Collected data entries
++++++++

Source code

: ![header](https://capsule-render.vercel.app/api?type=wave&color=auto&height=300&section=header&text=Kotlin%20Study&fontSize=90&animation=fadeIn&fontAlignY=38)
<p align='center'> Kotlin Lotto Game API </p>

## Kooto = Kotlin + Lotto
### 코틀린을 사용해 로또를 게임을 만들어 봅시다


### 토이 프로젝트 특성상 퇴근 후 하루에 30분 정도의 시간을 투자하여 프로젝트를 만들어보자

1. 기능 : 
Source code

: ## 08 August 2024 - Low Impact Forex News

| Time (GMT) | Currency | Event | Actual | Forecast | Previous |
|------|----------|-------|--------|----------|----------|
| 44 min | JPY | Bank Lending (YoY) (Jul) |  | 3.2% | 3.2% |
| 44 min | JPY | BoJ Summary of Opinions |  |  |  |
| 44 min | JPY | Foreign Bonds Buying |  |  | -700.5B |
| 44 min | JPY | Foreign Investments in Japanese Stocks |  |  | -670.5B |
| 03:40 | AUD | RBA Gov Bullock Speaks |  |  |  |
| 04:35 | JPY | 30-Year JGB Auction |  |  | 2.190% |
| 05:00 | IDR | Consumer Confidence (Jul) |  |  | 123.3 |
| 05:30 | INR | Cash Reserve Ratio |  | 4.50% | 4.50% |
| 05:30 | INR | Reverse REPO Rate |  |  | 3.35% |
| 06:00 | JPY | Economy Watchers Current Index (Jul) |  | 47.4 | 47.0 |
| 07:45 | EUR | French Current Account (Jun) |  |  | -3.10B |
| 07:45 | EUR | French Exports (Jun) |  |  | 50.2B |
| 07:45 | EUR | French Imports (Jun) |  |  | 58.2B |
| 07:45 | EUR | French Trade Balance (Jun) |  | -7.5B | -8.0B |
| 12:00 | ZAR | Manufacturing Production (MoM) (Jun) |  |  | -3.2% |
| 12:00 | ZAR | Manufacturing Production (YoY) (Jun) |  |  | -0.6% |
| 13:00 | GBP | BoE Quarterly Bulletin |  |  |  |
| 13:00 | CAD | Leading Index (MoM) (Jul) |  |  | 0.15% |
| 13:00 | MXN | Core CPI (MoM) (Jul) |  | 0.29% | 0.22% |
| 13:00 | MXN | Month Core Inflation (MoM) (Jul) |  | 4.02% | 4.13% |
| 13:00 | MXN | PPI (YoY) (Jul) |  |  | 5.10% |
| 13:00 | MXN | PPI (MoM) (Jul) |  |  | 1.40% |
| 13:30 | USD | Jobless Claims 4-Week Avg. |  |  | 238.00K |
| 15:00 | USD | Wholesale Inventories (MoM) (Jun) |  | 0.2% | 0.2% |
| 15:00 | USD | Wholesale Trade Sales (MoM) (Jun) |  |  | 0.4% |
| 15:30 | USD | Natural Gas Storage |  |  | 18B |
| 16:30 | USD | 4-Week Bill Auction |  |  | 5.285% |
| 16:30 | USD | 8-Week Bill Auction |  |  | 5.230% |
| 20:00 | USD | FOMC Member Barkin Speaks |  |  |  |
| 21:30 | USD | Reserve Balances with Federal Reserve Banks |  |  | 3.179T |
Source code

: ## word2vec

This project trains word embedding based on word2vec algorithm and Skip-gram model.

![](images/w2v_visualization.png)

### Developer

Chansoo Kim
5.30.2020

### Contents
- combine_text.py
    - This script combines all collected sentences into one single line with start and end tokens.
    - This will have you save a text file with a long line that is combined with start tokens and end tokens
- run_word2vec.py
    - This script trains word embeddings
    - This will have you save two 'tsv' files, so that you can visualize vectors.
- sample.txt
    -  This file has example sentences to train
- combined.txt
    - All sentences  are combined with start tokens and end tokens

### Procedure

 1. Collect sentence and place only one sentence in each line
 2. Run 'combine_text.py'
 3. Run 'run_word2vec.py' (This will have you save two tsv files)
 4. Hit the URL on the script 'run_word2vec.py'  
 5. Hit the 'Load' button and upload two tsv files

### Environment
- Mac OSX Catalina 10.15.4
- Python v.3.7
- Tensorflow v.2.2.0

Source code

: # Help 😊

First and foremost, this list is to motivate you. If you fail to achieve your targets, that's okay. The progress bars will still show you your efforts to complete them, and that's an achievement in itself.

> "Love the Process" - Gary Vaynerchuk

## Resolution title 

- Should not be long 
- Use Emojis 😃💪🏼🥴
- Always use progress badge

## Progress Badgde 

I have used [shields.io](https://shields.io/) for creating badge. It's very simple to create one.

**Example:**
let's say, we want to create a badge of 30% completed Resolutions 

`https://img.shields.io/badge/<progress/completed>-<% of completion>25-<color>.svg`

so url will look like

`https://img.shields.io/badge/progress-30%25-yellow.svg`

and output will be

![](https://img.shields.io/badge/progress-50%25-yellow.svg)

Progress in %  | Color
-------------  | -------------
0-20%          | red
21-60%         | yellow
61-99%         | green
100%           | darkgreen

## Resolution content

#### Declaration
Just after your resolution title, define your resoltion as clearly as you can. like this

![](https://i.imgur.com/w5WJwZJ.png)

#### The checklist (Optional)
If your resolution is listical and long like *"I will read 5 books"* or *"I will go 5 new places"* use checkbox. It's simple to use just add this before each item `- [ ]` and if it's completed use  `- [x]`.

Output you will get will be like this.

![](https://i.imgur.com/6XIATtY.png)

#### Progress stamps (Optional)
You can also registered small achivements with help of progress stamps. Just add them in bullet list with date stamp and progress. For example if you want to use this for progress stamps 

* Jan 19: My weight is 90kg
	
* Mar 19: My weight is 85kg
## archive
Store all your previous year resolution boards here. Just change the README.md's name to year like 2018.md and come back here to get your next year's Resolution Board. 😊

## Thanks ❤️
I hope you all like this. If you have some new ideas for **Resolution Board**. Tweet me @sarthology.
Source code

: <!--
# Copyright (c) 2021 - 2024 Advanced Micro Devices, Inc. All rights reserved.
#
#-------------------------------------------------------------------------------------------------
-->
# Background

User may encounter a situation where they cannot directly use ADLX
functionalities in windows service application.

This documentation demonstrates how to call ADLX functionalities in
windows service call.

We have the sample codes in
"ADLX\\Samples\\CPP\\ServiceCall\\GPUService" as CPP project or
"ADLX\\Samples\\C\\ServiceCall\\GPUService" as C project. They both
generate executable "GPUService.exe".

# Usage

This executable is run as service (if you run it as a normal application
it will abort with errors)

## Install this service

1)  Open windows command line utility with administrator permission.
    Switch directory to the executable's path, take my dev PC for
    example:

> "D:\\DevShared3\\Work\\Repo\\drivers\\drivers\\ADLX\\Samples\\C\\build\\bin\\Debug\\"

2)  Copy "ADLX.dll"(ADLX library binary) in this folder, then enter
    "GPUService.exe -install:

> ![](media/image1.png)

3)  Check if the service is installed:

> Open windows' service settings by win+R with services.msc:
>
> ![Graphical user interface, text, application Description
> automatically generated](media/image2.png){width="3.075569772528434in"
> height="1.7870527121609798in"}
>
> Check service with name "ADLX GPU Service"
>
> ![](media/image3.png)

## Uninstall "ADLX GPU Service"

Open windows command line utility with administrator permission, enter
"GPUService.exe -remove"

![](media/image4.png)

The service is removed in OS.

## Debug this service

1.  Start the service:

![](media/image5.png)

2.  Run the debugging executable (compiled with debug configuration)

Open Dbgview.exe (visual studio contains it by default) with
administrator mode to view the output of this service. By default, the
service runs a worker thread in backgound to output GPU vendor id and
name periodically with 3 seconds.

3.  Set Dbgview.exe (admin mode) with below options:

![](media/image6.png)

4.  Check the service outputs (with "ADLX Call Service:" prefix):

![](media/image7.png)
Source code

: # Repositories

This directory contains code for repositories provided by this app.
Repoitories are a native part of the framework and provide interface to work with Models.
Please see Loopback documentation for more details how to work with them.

++++++++

### REQUIRED WORK
Your task is to copy all of the entries exactly.

### WRITTEN SOLUTION
Source code

: ![header](https://capsule-render.vercel.app/api?type=wave&color=auto&height=300&section=header&text=Kotlin%20Study&fontSize=90&animation=fadeIn&fontAlignY=38)
<p align='center'> Kotlin Lotto Game API </p>

## Kooto = Kotlin + Lotto
### 코틀린을 사용해 로또를 게임을 만들어 봅시다


### 토이 프로젝트 특성상 퇴근 후 하루에 30분 정도의 시간을 투자하여 프로젝트를 만들어보자

1. 기능 : 
Source code

: ## 08 August 2024 - Low Impact Forex News

| Time (GMT) | Currency | Event | Actual | Forecast | Previous |
|------|----------|-------|--------|----------|----------|
| 44 min | JPY | Bank Lending (YoY) (Jul) |  | 3.2% | 3.2% |
| 44 min | JPY | BoJ Summary of Opinions |  |  |  |
| 44 min | JPY | Foreign Bonds Buying |  |  | -700.5B |
| 44 min | JPY | Foreign Investments in Japanese Stocks |  |  | -670.5B |
| 03:40 | AUD | RBA Gov Bullock Speaks |  |  |  |
| 04:35 | JPY | 30-Year JGB Auction |  |  | 2.190% |
| 05:00 | IDR | Consumer Confidence (Jul) |  |  | 123.3 |
| 05:30 | INR | Cash Reserve Ratio |  | 4.50% | 4.50% |
| 05:30 | INR | Reverse REPO Rate |  |  | 3.35% |
| 06:00 | JPY | Economy Watchers Current Index (Jul) |  | 47.4 | 47.0 |
| 07:45 | EUR | French Current Account (Jun) |  |  | -3.10B |
| 07:45 | EUR | French Exports (Jun) |  |  | 50.2B |
| 07:45 | EUR | French Imports (Jun) |  |  | 58.2B |
| 07:45 | EUR | French Trade Balance (Jun) |  | -7.5B | -8.0B |
| 12:00 | ZAR | Manufacturing Production (MoM) (Jun) |  |  | -3.2% |
| 12:00 | ZAR | Manufacturing Production (YoY) (Jun) |  |  | -0.6% |
| 13:00 | GBP | BoE Quarterly Bulletin |  |  |  |
| 13:00 | CAD | Leading Index (MoM) (Jul) |  |  | 0.15% |
| 13:00 | MXN | Core CPI (MoM) (Jul) |  | 0.29% | 0.22% |
| 13:00 | MXN | Month Core Inflation (MoM) (Jul) |  | 4.02% | 4.13% |
| 13:00 | MXN | PPI (YoY) (Jul) |  |  | 5.10% |
| 13:00 | MXN | PPI (MoM) (Jul) |  |  | 1.40% |
| 13:30 | USD | Jobless Claims 4-Week Avg. |  |  | 238.00K |
| 15:00 | USD | Wholesale Inventories (MoM) (Jun) |  | 0.2% | 0.2% |
| 15:00 | USD | Wholesale Trade Sales (MoM) (Jun) |  |  | 0.4% |
| 15:30 | USD | Natural Gas Storage |  |  | 18B |
| 16:30 | USD | 4-Week Bill Auction |  |  | 5.285% |
| 16:30 | USD | 8-Week Bill Auction |  |  | 5.230% |
| 20:00 | USD | FOMC Member Barkin Speaks |  |  |  |
| 21:30 | USD | Reserve Balances with Federal Reserve Banks |  |  | 3.179T |
Source code

: ## word2vec

This project trains word embedding based on word2vec algorithm and Skip-gram model.

![](images/w2v_visualization.png)

### Developer

Chansoo Kim
5.30.2020

### Contents
- combine_text.py
    - This script combines all collected sentences into one single line with start and end tokens.
    - This will have you save a text file with a long line that is combined with start tokens and end tokens
- run_word2vec.py
    - This script trains word embeddings
    - This will have you save two 'tsv' files, so that you can visualize vectors.
- sample.txt
    -  This file has example sentences to train
- combined.txt
    - All sentences  are combined with start tokens and end tokens

### Procedure

 1. Collect sentence and place only one sentence in each line
 2. Run 'combine_text.py'
 3. Run 'run_word2vec.py' (This will have you save two tsv files)
 4. Hit the URL on the script 'run_word2vec.py'  
 5. Hit the 'Load' button and upload two tsv files

### Environment
- Mac OSX Catalina 10.15.4
- Python v.3.7
- Tensorflow v.2.2.0

Source code

: # Help 😊

First and foremost, this list is to motivate you. If you fail to achieve your targets, that's okay. The progress bars will still show you your efforts to complete them, and that's an achievement in itself.

> "Love the Process" - Gary Vaynerchuk

## Resolution title 

- Should not be long 
- Use Emojis 😃💪🏼🥴
- Always use progress badge

## Progress Badgde 

I have used [shields.io](https://shields.io/) for creating badge. It's very simple to create one.

**Example:**
let's say, we want to create a badge of 30% completed Resolutions 

`https://img.shields.io/badge/<progress/completed>-<% of completion>25-<color>.svg`

so url will look like

`https://img.shields.io/badge/progress-30%25-yellow.svg`

and output will be

![](https://img.shields.io/badge/progress-50%25-yellow.svg)

Progress in %  | Color
-------------  | -------------
0-20%          | red
21-60%         | yellow
61-99%         | green
100%           | darkgreen

## Resolution content

#### Declaration
Just after your resolution title, define your resoltion as clearly as you can. like this

![](https://i.imgur.com/w5WJwZJ.png)

#### The checklist (Optional)
If your resolution is listical and long like *"I will read 5 books"* or *"I will go 5 new places"* use checkbox. It's simple to use just add this before each item `- [ ]` and if it's completed use  `- [x]`.

Output you will get will be like this.

![](https://i.imgur.com/6XIATtY.png)

#### Progress stamps (Optional)
You can also registered small achivements with help of progress stamps. Just add them in bullet list with date stamp and progress. For example if you want to use this for progress stamps 

* Jan 19: My weight is 90kg
	
* Mar 19: My weight is 85kg
## archive
Store all your previous year resolution boards here. Just change the README.md's name to year like 2018.md and come back here to get your next year's Resolution Board. 😊

## Thanks ❤️
I hope you all like this. If you have some new ideas for **Resolution Board**. Tweet me @sarthology.
Source code

: <!--
# Copyright (c) 2021 - 2024 Advanced Micro Devices, Inc. All rights reserved.
#
#-------------------------------------------------------------------------------------------------
-->
# Background

User may encounter a situation where they cannot directly use ADLX
functionalities in windows service application.

This documentation demonstrates how to call ADLX functionalities in
windows service call.

We have the sample codes in
"ADLX\\Samples\\CPP\\ServiceCall\\GPUService" as CPP project or
"ADLX\\Samples\\C\\ServiceCall\\GPUService" as C project. They both
generate executable "GPUService.exe".

# Usage

This executable is run as service (if you run it as a normal application
it will abort with errors)

## Install this service

1)  Open windows command line utility with administrator permission.
    Switch directory to the executable's path, take my dev PC for
    example:

> "D:\\DevShared3\\Work\\Repo\\drivers\\drivers\\ADLX\\Samples\\C\\build\\bin\\Debug\\"

2)  Copy "ADLX.dll"(ADLX library binary) in this folder, then enter
    "GPUService.exe -install:

> ![](media/image1.png)

3)  Check if the service is installed:

> Open windows' service settings by win+R with services.msc:
>
> ![Graphical user interface, text, application Description
> automatically generated](media/image2.png){width="3.075569772528434in"
> height="1.7870527121609798in"}
>
> Check service with name "ADLX GPU Service"
>
> ![](media/image3.png)

## Uninstall "ADLX GPU Service"

Open windows command line utility with administrator permission, enter
"GPUService.exe -remove"

![](media/image4.png)

The service is removed in OS.

## Debug this service

1.  Start the service:

![](media/image5.png)

2.  Run the debugging executable (compiled with debug configuration)

Open Dbgview.exe (visual studio contains it by default) with
administrator mode to view the output of this service. By default, the
service runs a worker thread in backgound to output GPU vendor id and
name periodically with 3 seconds.

3.  Set Dbgview.exe (admin mode) with below options:

![](media/image6.png)

4.  Check the service outputs (with "ADLX Call Service:" prefix):

![](media/image7.png)
Source code

: # Repositories

This directory contains code for repositories provided by this app.
Repoitories are a native part of the framework and provide interface to work with Models.
Please see Loopback documentation for more details how to work with them.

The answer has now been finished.